§ **EXERCISE**
Look through the records, and whenever a line includes the word "issues", copy it.

§ **DATA SHOWN**
'''
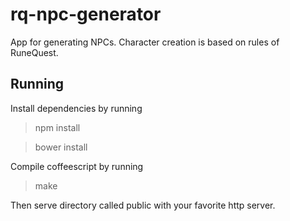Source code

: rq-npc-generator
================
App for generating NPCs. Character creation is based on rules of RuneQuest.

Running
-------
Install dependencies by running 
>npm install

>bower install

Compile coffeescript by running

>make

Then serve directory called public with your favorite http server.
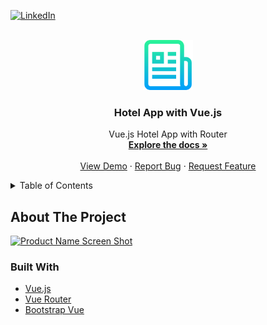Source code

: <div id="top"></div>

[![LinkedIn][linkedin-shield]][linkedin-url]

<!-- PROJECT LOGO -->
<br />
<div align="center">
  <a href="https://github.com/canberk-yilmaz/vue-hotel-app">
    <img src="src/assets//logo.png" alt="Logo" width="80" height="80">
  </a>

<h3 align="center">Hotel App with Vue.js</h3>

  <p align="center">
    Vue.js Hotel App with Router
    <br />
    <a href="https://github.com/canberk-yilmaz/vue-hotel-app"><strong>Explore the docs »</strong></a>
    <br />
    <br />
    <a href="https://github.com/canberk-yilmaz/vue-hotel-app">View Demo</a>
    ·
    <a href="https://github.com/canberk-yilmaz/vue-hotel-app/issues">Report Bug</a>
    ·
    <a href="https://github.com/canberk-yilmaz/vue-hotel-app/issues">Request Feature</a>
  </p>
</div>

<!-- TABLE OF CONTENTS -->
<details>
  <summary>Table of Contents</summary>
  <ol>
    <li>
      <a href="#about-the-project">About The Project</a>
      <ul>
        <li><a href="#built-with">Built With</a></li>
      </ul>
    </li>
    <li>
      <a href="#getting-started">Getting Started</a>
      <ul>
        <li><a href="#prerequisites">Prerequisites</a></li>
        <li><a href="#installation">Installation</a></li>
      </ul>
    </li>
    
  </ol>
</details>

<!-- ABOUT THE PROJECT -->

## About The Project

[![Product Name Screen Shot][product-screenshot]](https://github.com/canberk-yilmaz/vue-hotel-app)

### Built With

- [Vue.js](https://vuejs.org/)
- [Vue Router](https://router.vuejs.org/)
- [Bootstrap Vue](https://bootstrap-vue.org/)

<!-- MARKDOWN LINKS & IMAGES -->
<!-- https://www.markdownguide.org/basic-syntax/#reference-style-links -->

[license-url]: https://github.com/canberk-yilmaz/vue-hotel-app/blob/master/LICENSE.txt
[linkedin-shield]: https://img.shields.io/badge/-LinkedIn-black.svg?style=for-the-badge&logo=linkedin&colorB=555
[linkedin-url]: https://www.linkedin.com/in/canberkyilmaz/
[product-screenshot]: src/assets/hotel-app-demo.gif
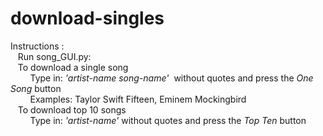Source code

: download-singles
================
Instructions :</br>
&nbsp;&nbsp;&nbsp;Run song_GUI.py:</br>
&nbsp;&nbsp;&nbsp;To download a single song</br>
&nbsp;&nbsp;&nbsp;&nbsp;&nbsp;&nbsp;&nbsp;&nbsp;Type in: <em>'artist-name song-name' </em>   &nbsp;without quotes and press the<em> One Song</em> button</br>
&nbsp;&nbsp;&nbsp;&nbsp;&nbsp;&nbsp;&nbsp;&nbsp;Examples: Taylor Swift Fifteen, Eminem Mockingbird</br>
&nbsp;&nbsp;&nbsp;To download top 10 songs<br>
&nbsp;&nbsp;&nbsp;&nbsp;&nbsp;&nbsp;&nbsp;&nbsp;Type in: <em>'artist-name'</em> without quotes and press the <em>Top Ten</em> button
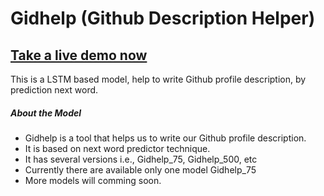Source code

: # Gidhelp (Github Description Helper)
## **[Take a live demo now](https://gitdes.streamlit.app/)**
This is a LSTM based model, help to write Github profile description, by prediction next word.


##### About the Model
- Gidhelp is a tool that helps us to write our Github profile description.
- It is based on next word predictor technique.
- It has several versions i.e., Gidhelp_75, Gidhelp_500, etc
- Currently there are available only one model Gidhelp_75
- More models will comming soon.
'''
'''
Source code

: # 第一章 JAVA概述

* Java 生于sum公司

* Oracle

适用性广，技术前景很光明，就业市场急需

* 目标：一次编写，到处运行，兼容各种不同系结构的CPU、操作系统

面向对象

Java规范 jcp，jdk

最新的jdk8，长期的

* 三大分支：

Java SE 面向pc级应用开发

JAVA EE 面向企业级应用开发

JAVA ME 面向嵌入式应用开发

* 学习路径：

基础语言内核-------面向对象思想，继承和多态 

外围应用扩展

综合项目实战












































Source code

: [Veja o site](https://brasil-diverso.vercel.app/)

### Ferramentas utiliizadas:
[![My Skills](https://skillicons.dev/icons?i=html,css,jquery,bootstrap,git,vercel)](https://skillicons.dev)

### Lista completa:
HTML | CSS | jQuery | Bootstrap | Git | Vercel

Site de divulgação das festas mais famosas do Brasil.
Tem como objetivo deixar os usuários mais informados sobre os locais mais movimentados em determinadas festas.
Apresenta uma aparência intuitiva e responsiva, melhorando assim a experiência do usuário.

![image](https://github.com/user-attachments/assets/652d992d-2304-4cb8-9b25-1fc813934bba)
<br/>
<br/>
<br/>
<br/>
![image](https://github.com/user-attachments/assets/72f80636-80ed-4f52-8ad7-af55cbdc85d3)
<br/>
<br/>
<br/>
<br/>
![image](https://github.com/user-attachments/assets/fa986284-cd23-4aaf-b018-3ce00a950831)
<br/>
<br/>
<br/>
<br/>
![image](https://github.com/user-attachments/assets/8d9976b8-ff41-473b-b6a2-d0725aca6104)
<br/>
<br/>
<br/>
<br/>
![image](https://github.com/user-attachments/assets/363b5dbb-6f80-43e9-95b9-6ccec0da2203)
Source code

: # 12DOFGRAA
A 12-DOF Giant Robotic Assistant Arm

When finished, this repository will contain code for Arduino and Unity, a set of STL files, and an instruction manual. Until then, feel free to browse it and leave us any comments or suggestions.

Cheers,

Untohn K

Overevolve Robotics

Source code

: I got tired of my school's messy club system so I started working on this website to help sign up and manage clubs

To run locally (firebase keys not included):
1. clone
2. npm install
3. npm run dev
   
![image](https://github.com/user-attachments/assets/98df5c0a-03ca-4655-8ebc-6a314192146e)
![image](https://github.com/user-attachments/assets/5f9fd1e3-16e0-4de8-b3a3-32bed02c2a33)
'''
§ **RESULT OF THIS EXERCISE**
    <a href="https://github.com/canberk-yilmaz/vue-hotel-app/issues">Report Bug</a>
    <a href="https://github.com/canberk-yilmaz/vue-hotel-app/issues">Request Feature</a>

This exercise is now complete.